[WORK ITEM] Pull each line containing "decision" out of the listing below.

[RECORDS FOR THIS EXERCISE]
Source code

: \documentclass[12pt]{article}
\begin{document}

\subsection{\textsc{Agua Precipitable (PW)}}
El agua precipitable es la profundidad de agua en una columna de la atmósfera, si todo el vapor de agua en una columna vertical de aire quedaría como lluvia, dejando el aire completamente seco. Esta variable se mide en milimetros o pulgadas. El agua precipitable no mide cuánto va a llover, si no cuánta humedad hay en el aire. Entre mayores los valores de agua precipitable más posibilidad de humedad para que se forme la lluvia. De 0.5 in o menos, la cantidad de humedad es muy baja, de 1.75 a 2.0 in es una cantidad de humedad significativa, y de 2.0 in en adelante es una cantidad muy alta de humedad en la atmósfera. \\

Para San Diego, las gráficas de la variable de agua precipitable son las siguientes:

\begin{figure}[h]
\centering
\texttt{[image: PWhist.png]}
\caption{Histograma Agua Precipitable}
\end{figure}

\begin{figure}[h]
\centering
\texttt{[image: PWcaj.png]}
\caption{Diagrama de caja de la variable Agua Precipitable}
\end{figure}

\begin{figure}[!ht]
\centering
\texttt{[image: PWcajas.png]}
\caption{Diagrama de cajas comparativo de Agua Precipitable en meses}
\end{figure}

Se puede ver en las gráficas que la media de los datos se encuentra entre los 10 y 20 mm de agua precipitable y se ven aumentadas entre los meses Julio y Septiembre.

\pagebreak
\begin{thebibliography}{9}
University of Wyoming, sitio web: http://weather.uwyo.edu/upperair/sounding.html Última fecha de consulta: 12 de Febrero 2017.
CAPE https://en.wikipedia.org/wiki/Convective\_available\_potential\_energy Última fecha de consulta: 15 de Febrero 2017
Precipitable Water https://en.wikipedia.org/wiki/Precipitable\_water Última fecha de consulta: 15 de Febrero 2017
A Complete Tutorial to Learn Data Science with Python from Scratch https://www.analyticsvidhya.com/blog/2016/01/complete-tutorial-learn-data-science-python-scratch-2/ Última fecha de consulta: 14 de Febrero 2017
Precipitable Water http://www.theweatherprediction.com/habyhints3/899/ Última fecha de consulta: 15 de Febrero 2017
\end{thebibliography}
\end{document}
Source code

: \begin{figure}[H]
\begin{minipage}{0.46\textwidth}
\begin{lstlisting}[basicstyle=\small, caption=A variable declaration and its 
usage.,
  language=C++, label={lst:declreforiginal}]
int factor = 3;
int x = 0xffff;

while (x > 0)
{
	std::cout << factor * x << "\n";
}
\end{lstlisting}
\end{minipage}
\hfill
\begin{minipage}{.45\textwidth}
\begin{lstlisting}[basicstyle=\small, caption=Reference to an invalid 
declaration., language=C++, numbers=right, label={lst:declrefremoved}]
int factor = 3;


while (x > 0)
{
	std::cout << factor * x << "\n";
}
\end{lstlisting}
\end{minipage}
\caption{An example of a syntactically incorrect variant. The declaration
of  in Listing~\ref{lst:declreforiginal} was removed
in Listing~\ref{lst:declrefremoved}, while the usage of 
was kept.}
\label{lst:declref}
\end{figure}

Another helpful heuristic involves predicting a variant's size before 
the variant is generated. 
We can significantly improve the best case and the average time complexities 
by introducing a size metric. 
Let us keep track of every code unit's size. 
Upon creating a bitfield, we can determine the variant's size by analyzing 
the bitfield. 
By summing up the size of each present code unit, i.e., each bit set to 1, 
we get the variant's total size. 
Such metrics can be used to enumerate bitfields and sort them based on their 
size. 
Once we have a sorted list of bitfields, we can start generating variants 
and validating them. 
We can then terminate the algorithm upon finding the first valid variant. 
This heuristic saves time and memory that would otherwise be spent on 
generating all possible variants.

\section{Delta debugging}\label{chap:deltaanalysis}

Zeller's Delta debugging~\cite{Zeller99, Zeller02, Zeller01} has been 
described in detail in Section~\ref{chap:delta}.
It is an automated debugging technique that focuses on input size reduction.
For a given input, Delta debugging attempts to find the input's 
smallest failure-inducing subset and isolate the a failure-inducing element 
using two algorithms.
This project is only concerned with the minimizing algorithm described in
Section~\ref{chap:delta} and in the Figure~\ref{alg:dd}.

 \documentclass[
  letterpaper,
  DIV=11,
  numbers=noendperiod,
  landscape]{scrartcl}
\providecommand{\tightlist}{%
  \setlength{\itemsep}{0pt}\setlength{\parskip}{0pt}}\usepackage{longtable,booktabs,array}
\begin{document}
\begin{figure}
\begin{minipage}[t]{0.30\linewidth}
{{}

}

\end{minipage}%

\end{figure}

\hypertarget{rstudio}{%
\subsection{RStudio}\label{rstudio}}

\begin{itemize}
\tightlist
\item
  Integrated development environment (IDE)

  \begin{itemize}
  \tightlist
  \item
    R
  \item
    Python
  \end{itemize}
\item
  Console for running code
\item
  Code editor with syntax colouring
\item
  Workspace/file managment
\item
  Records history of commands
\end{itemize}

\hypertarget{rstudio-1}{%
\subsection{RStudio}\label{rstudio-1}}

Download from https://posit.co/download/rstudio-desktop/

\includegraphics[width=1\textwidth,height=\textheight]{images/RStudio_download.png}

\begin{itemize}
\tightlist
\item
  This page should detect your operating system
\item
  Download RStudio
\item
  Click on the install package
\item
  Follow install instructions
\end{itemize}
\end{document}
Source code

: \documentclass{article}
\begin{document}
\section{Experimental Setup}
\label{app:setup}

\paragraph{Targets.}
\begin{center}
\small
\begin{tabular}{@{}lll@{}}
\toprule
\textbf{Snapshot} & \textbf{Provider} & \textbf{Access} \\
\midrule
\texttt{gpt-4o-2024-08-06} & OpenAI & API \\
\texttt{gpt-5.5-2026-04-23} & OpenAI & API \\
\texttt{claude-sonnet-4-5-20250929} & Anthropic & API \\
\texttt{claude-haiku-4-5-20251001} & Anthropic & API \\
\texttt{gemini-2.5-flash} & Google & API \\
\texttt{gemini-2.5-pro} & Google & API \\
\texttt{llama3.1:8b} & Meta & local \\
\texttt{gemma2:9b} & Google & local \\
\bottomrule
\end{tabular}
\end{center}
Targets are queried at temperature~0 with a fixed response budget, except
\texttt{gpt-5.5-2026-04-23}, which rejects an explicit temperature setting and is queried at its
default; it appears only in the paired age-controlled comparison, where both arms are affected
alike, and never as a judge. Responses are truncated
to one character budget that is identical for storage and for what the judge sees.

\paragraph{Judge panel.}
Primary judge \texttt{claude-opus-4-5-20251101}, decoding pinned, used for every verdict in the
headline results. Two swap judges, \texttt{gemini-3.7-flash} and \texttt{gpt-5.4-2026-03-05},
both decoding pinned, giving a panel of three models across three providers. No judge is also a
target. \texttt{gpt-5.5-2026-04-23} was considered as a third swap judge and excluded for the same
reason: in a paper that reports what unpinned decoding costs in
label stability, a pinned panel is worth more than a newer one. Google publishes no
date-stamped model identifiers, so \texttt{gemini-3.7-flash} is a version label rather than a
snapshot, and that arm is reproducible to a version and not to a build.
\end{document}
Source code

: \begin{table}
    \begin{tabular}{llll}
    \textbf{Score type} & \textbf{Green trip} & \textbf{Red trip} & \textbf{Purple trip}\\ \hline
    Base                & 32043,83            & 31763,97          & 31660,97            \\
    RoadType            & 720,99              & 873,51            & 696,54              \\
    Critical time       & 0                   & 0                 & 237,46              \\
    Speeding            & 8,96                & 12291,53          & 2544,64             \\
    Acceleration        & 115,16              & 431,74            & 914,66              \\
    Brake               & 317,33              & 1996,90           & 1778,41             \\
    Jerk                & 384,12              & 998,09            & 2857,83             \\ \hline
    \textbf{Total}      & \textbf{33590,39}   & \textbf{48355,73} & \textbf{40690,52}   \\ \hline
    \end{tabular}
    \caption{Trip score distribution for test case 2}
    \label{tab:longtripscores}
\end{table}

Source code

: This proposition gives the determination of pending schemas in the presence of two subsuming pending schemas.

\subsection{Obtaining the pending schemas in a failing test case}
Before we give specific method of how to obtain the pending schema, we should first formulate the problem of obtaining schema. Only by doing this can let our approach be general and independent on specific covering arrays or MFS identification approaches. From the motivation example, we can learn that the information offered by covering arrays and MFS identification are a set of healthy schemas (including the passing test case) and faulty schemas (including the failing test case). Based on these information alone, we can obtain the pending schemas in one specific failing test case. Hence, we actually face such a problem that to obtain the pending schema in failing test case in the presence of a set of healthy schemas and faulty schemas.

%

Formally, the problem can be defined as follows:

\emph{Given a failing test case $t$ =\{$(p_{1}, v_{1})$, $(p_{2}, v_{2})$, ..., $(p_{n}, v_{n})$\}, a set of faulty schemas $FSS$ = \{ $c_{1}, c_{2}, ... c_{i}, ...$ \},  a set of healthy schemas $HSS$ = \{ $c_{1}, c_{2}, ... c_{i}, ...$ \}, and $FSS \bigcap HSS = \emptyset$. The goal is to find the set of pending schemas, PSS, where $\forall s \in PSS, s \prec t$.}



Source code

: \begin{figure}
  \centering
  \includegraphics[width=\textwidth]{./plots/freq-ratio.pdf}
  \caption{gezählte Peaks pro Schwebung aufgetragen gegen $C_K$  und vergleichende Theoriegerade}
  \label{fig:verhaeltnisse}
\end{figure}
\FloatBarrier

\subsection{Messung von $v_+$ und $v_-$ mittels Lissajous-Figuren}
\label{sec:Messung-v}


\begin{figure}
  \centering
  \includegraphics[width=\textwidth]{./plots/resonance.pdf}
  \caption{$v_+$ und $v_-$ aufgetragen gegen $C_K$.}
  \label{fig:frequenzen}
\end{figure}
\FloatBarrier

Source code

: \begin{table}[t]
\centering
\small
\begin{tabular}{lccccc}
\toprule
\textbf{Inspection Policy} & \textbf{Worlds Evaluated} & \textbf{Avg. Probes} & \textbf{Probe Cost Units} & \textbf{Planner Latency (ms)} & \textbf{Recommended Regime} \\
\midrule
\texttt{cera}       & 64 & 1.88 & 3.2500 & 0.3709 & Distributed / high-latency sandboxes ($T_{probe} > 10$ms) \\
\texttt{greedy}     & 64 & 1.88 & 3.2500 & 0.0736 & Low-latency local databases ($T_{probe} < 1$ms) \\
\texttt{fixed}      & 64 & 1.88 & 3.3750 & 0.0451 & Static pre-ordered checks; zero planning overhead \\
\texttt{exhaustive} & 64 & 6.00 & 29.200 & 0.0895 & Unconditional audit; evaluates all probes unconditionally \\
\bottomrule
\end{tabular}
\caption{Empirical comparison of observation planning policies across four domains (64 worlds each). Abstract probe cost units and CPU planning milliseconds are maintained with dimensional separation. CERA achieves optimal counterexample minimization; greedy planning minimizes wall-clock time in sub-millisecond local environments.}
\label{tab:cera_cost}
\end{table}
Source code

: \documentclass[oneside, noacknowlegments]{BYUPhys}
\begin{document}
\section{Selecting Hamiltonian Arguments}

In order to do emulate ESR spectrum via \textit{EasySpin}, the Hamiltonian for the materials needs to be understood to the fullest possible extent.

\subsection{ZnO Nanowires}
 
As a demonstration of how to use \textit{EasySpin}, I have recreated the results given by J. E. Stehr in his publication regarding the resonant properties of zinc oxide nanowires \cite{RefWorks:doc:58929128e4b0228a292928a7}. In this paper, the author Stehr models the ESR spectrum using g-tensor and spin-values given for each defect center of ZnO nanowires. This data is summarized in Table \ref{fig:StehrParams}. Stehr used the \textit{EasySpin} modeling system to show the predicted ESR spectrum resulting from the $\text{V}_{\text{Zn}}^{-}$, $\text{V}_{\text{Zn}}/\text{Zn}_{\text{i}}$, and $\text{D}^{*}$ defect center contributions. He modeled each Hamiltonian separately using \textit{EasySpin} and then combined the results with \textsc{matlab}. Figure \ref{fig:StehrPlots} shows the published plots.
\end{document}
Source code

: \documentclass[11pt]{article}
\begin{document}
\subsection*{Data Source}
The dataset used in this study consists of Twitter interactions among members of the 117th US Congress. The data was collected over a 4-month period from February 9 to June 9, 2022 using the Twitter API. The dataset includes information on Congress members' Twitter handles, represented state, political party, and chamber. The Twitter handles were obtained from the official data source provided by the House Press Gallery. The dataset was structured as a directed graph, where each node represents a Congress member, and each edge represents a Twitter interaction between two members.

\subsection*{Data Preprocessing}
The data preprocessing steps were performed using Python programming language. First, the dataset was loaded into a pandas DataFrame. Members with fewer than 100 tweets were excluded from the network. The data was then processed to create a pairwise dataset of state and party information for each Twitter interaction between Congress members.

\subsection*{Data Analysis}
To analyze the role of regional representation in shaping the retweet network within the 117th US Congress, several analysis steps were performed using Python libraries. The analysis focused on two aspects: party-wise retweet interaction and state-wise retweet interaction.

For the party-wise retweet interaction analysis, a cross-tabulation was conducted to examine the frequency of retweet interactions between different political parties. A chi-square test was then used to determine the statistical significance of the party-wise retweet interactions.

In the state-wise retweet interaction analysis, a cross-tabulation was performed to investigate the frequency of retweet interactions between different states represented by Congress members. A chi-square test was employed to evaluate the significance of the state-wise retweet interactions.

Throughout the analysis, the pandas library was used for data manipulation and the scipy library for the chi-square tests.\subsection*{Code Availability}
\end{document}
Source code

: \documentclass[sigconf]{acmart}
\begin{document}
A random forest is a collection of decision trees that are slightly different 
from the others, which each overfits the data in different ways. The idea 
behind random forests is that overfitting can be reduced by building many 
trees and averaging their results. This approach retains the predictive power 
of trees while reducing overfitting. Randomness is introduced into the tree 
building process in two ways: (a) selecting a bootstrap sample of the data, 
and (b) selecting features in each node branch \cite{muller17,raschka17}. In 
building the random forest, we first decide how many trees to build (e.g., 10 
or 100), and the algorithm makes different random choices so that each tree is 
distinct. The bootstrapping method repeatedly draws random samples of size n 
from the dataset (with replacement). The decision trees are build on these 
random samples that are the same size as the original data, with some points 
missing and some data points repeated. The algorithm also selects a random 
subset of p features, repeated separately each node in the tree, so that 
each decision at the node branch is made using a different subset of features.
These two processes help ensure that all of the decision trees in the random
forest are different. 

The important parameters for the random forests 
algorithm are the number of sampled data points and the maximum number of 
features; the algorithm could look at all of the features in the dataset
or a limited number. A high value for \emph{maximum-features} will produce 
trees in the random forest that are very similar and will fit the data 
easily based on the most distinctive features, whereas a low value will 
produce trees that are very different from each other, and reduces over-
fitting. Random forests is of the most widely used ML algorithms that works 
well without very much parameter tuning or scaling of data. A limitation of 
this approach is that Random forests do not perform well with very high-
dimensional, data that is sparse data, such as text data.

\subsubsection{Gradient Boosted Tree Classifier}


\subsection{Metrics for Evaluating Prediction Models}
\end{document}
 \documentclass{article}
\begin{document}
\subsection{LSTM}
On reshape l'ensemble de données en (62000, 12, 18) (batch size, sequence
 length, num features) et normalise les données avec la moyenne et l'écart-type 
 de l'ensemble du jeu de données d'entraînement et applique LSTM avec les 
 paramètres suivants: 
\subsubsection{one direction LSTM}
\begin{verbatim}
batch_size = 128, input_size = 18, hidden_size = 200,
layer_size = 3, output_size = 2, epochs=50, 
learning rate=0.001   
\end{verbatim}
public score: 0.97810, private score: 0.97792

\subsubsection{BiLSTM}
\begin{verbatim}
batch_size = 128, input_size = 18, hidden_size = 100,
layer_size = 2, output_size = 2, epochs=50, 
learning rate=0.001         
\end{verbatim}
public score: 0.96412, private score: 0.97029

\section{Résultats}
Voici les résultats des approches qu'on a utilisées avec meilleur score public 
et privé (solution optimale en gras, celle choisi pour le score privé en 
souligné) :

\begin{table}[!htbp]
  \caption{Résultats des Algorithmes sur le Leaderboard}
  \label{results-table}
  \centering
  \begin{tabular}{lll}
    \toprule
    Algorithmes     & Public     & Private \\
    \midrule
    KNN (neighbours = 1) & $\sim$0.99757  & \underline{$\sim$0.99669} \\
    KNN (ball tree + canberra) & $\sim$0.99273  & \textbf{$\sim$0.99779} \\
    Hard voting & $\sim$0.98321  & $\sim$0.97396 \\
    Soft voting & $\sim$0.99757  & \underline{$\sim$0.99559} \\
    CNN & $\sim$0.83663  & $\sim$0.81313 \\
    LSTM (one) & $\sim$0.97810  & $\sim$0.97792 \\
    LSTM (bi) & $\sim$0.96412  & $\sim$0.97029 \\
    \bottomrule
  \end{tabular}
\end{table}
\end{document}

[EXPECTED OUTPUT]
A random forest is a collection of decision trees that are slightly different 
from the dataset (with replacement). The decision trees are build on these 
each decision at the node branch is made using a different subset of features.
These two processes help ensure that all of the decision trees in the random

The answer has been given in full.